The records are given next. Repeat each one exactly.

■ Saved data entries ■

______

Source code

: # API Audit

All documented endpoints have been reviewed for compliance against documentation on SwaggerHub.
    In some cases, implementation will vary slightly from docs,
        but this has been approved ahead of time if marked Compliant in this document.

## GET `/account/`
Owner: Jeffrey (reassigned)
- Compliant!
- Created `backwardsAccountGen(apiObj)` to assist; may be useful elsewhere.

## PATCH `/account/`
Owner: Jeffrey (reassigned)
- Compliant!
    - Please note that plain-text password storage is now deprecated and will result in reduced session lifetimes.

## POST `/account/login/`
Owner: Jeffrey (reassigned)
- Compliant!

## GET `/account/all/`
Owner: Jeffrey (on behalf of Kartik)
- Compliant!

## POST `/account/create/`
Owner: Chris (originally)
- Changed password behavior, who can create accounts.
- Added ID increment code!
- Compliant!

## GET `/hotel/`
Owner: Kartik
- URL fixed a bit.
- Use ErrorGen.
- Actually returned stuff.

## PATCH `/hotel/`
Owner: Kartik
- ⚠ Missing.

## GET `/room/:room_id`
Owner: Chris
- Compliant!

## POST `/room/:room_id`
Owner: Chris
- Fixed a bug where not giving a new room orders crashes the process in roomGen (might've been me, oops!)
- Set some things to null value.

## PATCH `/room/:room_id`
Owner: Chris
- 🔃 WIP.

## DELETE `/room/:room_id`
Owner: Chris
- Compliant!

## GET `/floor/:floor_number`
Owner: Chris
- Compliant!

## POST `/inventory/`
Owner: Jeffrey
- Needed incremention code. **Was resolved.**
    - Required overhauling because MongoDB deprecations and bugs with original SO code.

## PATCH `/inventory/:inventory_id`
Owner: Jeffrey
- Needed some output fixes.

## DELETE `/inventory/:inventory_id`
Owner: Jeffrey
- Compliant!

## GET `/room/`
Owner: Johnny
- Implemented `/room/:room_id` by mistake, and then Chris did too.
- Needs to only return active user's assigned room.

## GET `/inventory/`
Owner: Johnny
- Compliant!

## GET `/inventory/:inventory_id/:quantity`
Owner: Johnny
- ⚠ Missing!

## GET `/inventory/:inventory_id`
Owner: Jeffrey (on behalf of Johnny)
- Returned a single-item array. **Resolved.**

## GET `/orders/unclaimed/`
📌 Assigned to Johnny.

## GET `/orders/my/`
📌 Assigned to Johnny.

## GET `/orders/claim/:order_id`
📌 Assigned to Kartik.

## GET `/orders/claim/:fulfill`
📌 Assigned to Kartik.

______

■ Result of this exercise ■
Source code

: # API Audit

All documented endpoints have been reviewed for compliance against documentation on SwaggerHub.
    In some cases, implementation will vary slightly from docs,
        but this has been approved ahead of time if marked Compliant in this document.

## GET `/account/`
Owner: Jeffrey (reassigned)
- Compliant!
- Created `backwardsAccountGen(apiObj)` to assist; may be useful elsewhere.

## PATCH `/account/`
Owner: Jeffrey (reassigned)
- Compliant!
    - Please note that plain-text password storage is now deprecated and will result in reduced session lifetimes.

## POST `/account/login/`
Owner: Jeffrey (reassigned)
- Compliant!

## GET `/account/all/`
Owner: Jeffrey (on behalf of Kartik)
- Compliant!

## POST `/account/create/`
Owner: Chris (originally)
- Changed password behavior, who can create accounts.
- Added ID increment code!
- Compliant!

## GET `/hotel/`
Owner: Kartik
- URL fixed a bit.
- Use ErrorGen.
- Actually returned stuff.

## PATCH `/hotel/`
Owner: Kartik
- ⚠ Missing.

## GET `/room/:room_id`
Owner: Chris
- Compliant!

## POST `/room/:room_id`
Owner: Chris
- Fixed a bug where not giving a new room orders crashes the process in roomGen (might've been me, oops!)
- Set some things to null value.

## PATCH `/room/:room_id`
Owner: Chris
- 🔃 WIP.

## DELETE `/room/:room_id`
Owner: Chris
- Compliant!

## GET `/floor/:floor_number`
Owner: Chris
- Compliant!

## POST `/inventory/`
Owner: Jeffrey
- Needed incremention code. **Was resolved.**
    - Required overhauling because MongoDB deprecations and bugs with original SO code.

## PATCH `/inventory/:inventory_id`
Owner: Jeffrey
- Needed some output fixes.

## DELETE `/inventory/:inventory_id`
Owner: Jeffrey
- Compliant!

## GET `/room/`
Owner: Johnny
- Implemented `/room/:room_id` by mistake, and then Chris did too.
- Needs to only return active user's assigned room.

## GET `/inventory/`
Owner: Johnny
- Compliant!

## GET `/inventory/:inventory_id/:quantity`
Owner: Johnny
- ⚠ Missing!

## GET `/inventory/:inventory_id`
Owner: Jeffrey (on behalf of Johnny)
- Returned a single-item array. **Resolved.**

## GET `/orders/unclaimed/`
📌 Assigned to Johnny.

## GET `/orders/my/`
📌 Assigned to Johnny.

## GET `/orders/claim/:order_id`
📌 Assigned to Kartik.

## GET `/orders/claim/:fulfill`
📌 Assigned to Kartik.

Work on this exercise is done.